HTTPS has plenty of upsides:
- HTTPS is simpler. With how it works on Github, you just have to enter in your Github username and password, and you’ll be able to push and pull code. For the average user, this is perfectly fine.
- You don’t have to juggle multiple SSH keys around to use multiple devices.
- Port 443, which HTTPS uses, is open in basically any firewall that can access the internet. That isn’t always the case for SSH.
- The problem of password based auth can be minimized by using a Personal Access Token (PAT) on Github in conjuction with two-factor auth on your account.
The primary downside for most people is that you must enter your Git password every time you push. While it gets added to a cache, it’s not configured to cache permanently (though this can be changed). With SSH keys, it just uses the key file on disk every time.
Also, if you do use 2FA on your Github account, you are forced to either use SSH or a personal access token.
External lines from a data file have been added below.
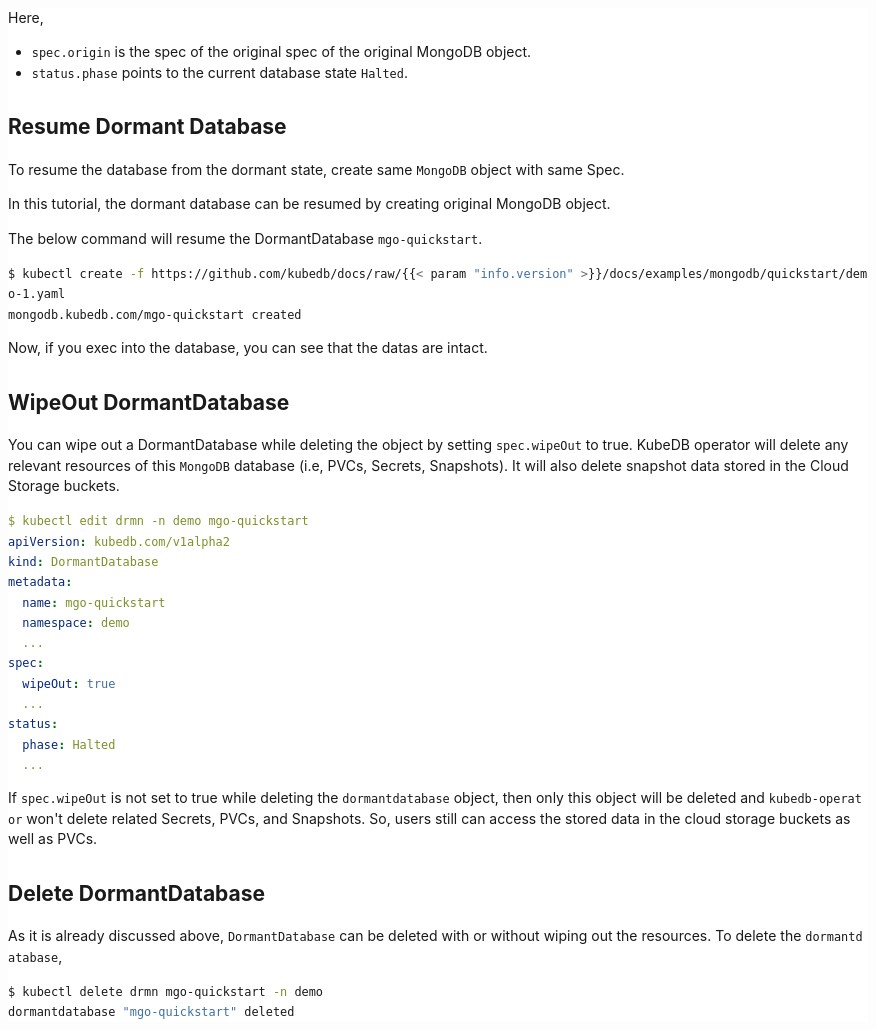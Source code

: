 Here,

- `spec.origin` is the spec of the original spec of the original MongoDB object.
- `status.phase` points to the current database state `Halted`.

## Resume Dormant Database

To resume the database from the dormant state, create same `MongoDB` object with same Spec.

In this tutorial, the dormant database can be resumed by creating original MongoDB object.

The below command will resume the DormantDatabase `mgo-quickstart`.

```bash
$ kubectl create -f https://github.com/kubedb/docs/raw/{{< param "info.version" >}}/docs/examples/mongodb/quickstart/demo-1.yaml
mongodb.kubedb.com/mgo-quickstart created
```

Now, if you exec into the database, you can see that the datas are intact.

## WipeOut DormantDatabase

You can wipe out a DormantDatabase while deleting the object by setting `spec.wipeOut` to true. KubeDB operator will delete any relevant resources of this `MongoDB` database (i.e, PVCs, Secrets, Snapshots). It will also delete snapshot data stored in the Cloud Storage buckets.

```yaml
$ kubectl edit drmn -n demo mgo-quickstart
apiVersion: kubedb.com/v1alpha2
kind: DormantDatabase
metadata:
  name: mgo-quickstart
  namespace: demo
  ...
spec:
  wipeOut: true
  ...
status:
  phase: Halted
  ...
```

If `spec.wipeOut` is not set to true while deleting the `dormantdatabase` object, then only this object will be deleted and `kubedb-operator` won't delete related Secrets, PVCs, and Snapshots. So, users still can access the stored data in the cloud storage buckets as well as PVCs.

## Delete DormantDatabase

As it is already discussed above, `DormantDatabase` can be deleted with or without wiping out the resources. To delete the `dormantdatabase`,

```bash
$ kubectl delete drmn mgo-quickstart -n demo
dormantdatabase "mgo-quickstart" deleted
```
Your default account password will not work.
Why Use SSH?
It’s a misconception that HTTPS as a protocol is significantly less secure than SSH. Both will provide you a secure connection safe from man-in-the-middle (MITM) attacks. Both protocols will do their job the same as long as the underlying keys are secured. Both will use public-key based authentication anyway, though HTTPS with Git will send your password over the wire. And both protocols can be configured to also use multi-factor authentication (MFA/2FA), although with Github it is easier to use MFA on your account if you use SSH keys.
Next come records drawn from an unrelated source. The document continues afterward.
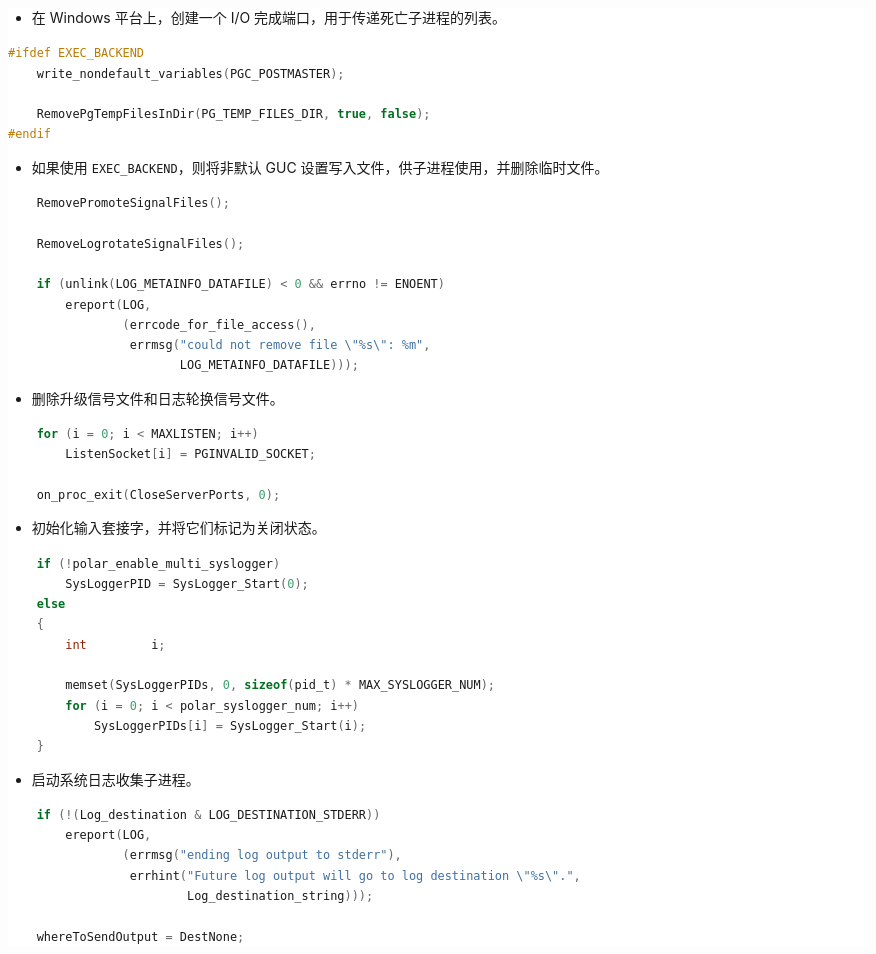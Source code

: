 *   在 Windows 平台上，创建一个 I/O 完成端口，用于传递死亡子进程的列表。  
  
```c  
#ifdef EXEC_BACKEND  
	write_nondefault_variables(PGC_POSTMASTER);  
  
	RemovePgTempFilesInDir(PG_TEMP_FILES_DIR, true, false);  
#endif  
```  
  
*   如果使用 `EXEC_BACKEND`，则将非默认 GUC 设置写入文件，供子进程使用，并删除临时文件。  
  
```c  
	RemovePromoteSignalFiles();  
  
	RemoveLogrotateSignalFiles();  
  
	if (unlink(LOG_METAINFO_DATAFILE) < 0 && errno != ENOENT)  
		ereport(LOG,  
				(errcode_for_file_access(),  
				 errmsg("could not remove file \"%s\": %m",  
						LOG_METAINFO_DATAFILE)));  
```  
  
*   删除升级信号文件和日志轮换信号文件。  
  
```c  
	for (i = 0; i < MAXLISTEN; i++)  
		ListenSocket[i] = PGINVALID_SOCKET;  
  
	on_proc_exit(CloseServerPorts, 0);  
```  
  
*   初始化输入套接字，并将它们标记为关闭状态。  
  
```c  
	if (!polar_enable_multi_syslogger)  
		SysLoggerPID = SysLogger_Start(0);  
	else  
	{  
		int			i;  
  
		memset(SysLoggerPIDs, 0, sizeof(pid_t) * MAX_SYSLOGGER_NUM);  
		for (i = 0; i < polar_syslogger_num; i++)  
			SysLoggerPIDs[i] = SysLogger_Start(i);  
	}  
```  
  
*   启动系统日志收集子进程。  
  
```c  
	if (!(Log_destination & LOG_DESTINATION_STDERR))  
		ereport(LOG,  
				(errmsg("ending log output to stderr"),  
				 errhint("Future log output will go to log destination \"%s\".",  
						 Log_destination_string)));  
  
	whereToSendOutput = DestNone;  
```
Where SSH takes the lead is with the authentication factor—the key. The length of it alone makes it harder to accidentally leak, and due to it being unwieldy and unique, it’s generally more secure. The only downside is it’s stored as a user-accessible file on your hard drive rather than in your head, but given how bad humans are at security, it’s probably better that way.
Also, it’s not prone to getting caught up in a data breach. It’s guaranteed not to be reused, but it’s also never even stored on someone else’s server. Because you only give Github your public key, and use your private key on your end to perform the authentication challenge, there’s no risk of it being exposed, or even ever sent over the wire.
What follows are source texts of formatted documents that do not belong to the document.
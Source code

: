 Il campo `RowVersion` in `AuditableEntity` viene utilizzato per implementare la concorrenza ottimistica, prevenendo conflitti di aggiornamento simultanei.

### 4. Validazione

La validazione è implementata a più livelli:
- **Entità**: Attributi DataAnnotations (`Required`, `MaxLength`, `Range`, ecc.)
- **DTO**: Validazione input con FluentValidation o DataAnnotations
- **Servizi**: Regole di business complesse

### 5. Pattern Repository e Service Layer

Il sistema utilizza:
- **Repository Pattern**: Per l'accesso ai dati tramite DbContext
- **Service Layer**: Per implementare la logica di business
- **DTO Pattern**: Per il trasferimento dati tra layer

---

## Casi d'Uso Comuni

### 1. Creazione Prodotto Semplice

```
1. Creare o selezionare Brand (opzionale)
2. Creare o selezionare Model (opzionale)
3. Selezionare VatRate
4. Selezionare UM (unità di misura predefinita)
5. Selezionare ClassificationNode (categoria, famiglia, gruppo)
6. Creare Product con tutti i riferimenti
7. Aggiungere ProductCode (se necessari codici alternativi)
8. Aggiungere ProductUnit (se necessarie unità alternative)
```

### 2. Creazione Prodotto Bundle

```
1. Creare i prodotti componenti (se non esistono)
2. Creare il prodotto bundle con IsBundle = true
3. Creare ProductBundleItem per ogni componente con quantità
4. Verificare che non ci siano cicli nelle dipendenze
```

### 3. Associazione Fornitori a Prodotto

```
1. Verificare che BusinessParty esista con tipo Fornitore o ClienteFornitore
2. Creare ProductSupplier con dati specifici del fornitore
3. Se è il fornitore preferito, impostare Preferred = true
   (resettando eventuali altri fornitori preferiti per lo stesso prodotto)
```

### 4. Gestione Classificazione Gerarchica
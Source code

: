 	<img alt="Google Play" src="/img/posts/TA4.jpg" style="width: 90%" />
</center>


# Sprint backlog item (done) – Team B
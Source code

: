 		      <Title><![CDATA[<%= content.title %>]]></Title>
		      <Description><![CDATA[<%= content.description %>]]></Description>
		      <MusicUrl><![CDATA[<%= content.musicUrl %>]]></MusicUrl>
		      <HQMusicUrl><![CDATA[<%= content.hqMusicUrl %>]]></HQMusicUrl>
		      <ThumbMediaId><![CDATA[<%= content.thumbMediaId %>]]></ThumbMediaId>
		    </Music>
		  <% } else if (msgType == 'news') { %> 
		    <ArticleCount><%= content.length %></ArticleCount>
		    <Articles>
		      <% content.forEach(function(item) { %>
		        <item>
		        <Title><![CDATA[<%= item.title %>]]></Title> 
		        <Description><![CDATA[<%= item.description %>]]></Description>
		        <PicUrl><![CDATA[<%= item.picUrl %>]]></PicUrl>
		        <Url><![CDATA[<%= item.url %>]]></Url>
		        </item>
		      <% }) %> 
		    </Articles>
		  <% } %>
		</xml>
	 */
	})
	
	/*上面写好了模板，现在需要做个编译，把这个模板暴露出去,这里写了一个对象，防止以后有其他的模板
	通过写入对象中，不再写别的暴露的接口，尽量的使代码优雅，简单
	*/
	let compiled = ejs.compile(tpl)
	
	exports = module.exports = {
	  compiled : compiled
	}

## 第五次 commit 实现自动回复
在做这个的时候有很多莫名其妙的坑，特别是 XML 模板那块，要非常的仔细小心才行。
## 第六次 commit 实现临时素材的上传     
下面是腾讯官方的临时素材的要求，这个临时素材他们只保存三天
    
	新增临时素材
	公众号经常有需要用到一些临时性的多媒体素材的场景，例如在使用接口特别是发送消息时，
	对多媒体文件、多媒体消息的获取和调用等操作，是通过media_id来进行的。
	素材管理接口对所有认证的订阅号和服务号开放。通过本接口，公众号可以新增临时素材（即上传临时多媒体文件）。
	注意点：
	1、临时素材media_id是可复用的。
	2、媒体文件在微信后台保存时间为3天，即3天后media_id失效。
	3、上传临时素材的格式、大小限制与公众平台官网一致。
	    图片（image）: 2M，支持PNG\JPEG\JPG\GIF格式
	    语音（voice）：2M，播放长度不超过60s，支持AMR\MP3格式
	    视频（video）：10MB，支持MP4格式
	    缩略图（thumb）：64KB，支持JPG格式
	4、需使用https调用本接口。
SSH has plenty of downsides, but they can be mitigated if you know what you’re doing:
RELATED: How to Use a Different Private SSH Key for Git Shell Commands
SSH can even be tunnelled over HTTPS when accessing Github, using the ssh.github.com
hostname in your SSH config. While this may not be true for all Git services, it’s a nice plus for the big one:
Host github.com Hostname ssh.github.com Port 443
SSH keys can also be chained together using SSH agent forwarding, which allows you to connect to a remote server, and then use the SSH key on your client machine to authenticate. The remote server acts as the middle man, unaware of your SSH key.
RELATED: What is SSH Agent Forwarding and How Do You Use It?
What Should You Use?
The question is, should you bother with it? If you’re experienced with a command line, it’s not too hard to just use keys, and most people will anyway simply because it’s easier to configure once and never enter a password again. It also works better with 2FA, which most high-security Github accounts should likely be using.
If you’re just looking for an easy experience, HTTPS is secure as long as your password is secure. There’s a reason Github has it default and even recommends it—it works well and is easy to understand.